Because this is your reading and not your lover's, I cannot tell you psychically what is going on his mind at the moment, or say exactly what the issues are back home that currently appear to be standing in the way of you becoming a couple (married or engaged to be married to each other at a later date).

Does he love you enough to want to eventually marry you, once he returns from his most recent period of military service overseas? It has been a long time since you met and with him being away from you at a great physical distance a large amount of that time, do you know and understand each other enough to build a workable relationship upon, when he comes back home?

I am sorry that this reading is probably giving you more new questions than giving you answers to your existing questions, but my readings are more about helping you to create the best conditions to build your relationship with him on, once he returns from overseas military service, rather than me attempting to predict what is to all intensive purposes unpredictable.

I am concerned that his issues at home might be that his parents do not and will never approve of your relationship with their son. Otherwise if he has issues at home which he first needs to deal with before having any more to do with you, where is the problem? When soldiers are doing military service overseas in sensitive areas or war zones their letters or emails to home are often monitored or censored, so some of him hiding his true feelings from you may not be his doing.

Can you remember if he kept his feelings mainly to himself, when he was still with you? While some of his hidden feelings for you my be due to army censorship, he may also have little contact with his feelings as a life long habit. If his parents have rigid ideas about which woman if any is good enough for their son to marry, he may feel that since his feelings on the subject do not seem to matter and what his parents say is the law, why bother getting more in contact with his feelings.

To create the best possible conditions to build your relationship with him on, it is going to be a challenge while he is repeatedly having to see military service overseas. If you did marry (and your reading is not making any predictions about you getting married one way or the other), would you be able to put up with him constantly going overseas with the army, and not knowing when or if he will return?

I am not trying to talk you out of the whole idea of pursuing him, but you do need to do some deep soul searching about your attitudes to conducting such a long distance relationship, BEFORE and not AFTER you take up this relationship from here you left off. Would he be willing to leave the military, if you became a couple? You are very unlikely to get the answers which you re looking for from any type of reading.

What you are much more likely to get when your feelings are so confused as they are now through a reading is your own wishful thinking (that he will come home to you, fix his issues then marry you, and you will both live happily together ever after, with no problems or disagreements), rather than it being an accurate or reliable prediction of a future event. You need to get the answers to your questions straight from his mouth and his heart, and doing that is going to be difficult to impossible while he keeps serving in the military overseas.  

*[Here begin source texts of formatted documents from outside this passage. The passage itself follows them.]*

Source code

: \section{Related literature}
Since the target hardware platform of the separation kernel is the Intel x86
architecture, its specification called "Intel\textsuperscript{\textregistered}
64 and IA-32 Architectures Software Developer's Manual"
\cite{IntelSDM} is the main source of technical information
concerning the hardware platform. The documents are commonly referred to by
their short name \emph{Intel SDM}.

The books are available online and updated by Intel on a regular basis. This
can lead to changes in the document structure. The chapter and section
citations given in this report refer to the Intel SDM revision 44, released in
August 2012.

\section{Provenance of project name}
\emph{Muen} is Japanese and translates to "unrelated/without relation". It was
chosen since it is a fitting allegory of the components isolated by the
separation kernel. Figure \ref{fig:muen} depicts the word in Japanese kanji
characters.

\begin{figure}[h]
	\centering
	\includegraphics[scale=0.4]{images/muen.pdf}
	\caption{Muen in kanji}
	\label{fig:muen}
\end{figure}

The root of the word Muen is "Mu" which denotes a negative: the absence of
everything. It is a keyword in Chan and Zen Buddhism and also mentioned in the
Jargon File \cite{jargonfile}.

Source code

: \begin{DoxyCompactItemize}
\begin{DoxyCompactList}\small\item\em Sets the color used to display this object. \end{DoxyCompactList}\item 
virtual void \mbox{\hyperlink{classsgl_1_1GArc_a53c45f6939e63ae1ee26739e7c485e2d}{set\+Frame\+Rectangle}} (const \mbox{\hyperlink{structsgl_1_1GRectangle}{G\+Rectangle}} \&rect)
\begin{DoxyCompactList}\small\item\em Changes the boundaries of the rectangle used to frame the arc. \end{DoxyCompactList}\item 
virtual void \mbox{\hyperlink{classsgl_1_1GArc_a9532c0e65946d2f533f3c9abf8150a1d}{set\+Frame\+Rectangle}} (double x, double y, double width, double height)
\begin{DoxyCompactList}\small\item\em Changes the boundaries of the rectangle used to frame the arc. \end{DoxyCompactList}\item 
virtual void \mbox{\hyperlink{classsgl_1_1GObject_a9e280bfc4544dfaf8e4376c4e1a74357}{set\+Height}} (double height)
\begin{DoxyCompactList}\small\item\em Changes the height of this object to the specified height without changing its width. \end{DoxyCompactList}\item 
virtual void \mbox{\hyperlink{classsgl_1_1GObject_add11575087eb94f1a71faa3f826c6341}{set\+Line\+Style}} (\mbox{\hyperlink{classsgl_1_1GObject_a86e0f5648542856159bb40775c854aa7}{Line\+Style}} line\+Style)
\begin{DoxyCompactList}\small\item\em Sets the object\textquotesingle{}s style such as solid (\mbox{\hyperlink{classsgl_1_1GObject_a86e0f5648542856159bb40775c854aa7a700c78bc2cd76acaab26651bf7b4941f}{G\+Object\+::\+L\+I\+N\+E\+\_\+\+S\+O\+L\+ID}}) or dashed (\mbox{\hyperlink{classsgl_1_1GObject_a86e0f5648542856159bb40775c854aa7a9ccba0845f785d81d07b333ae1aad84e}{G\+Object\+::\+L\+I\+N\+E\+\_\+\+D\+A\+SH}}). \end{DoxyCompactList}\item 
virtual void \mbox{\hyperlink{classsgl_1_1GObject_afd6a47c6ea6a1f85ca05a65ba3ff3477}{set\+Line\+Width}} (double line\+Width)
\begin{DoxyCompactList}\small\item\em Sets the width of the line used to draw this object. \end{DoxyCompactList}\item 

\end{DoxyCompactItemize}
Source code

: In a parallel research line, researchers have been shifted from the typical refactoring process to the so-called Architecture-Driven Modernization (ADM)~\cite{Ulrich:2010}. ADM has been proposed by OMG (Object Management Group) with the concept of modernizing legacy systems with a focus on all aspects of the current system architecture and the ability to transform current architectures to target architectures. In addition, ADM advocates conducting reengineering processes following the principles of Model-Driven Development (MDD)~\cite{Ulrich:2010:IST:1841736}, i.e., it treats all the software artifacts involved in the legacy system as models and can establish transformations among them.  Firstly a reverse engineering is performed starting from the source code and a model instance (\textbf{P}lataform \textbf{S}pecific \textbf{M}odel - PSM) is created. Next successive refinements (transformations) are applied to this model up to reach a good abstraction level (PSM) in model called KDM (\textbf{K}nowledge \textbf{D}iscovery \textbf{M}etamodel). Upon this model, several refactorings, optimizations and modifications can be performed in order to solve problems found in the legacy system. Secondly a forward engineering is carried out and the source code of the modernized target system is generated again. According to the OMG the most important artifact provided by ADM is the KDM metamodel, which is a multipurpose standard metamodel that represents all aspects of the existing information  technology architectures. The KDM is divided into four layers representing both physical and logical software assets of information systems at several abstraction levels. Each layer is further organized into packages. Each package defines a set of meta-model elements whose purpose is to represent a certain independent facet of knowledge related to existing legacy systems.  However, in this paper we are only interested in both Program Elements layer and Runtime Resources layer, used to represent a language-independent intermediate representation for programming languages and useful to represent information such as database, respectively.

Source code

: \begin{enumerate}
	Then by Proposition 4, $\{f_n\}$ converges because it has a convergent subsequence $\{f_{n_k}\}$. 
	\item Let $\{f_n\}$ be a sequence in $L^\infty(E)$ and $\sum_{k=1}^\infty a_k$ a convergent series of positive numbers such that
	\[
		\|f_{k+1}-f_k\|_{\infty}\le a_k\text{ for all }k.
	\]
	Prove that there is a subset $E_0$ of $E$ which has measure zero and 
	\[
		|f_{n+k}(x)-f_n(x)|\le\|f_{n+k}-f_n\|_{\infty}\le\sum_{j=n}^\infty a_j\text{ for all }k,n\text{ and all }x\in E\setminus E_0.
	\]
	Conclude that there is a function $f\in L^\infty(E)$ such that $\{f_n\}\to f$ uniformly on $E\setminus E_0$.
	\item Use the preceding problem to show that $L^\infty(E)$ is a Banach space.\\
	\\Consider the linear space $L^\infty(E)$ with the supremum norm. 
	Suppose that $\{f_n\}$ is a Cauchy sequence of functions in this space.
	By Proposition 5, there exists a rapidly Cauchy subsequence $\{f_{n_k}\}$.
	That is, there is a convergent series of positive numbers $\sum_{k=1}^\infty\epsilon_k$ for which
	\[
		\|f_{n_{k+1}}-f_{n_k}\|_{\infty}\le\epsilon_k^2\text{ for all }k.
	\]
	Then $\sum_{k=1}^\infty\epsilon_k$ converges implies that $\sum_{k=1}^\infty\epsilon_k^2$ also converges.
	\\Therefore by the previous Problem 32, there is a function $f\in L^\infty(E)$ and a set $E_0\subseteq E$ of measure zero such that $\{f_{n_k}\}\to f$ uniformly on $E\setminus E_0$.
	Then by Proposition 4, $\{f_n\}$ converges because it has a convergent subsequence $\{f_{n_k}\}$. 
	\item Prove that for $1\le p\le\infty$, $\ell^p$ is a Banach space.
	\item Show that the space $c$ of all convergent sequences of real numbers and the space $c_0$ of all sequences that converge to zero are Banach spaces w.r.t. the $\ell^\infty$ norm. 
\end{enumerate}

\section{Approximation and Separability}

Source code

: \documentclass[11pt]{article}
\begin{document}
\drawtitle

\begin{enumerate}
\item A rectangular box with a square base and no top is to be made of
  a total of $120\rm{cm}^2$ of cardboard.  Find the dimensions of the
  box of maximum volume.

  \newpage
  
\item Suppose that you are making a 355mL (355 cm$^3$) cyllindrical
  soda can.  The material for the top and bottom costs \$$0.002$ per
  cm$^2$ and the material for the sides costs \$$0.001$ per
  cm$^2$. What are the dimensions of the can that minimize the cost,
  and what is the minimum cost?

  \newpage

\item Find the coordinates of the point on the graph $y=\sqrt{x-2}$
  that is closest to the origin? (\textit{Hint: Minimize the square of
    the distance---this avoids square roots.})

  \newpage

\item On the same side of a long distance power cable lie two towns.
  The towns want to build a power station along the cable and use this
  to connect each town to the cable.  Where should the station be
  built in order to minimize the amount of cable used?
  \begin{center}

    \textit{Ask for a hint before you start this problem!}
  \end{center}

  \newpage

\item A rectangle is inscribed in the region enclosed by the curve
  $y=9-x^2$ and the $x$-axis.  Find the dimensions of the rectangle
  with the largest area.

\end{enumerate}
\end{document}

If you are together long enough in the same place and are in honest two way communication with him about your respective feelings for each other and what issues are standing in the way of this going forwards, then you might have a reasonable chance to remove any barriers to your relationship (if you both love each other enough), but while he is continually going backwards and forwards between overseas and home with the military, your reading tells me that your chances are probably considerably less than the average 50% it will work, and 50% it will not work. Almost certainly what you do not want to be told, or have to accept for now?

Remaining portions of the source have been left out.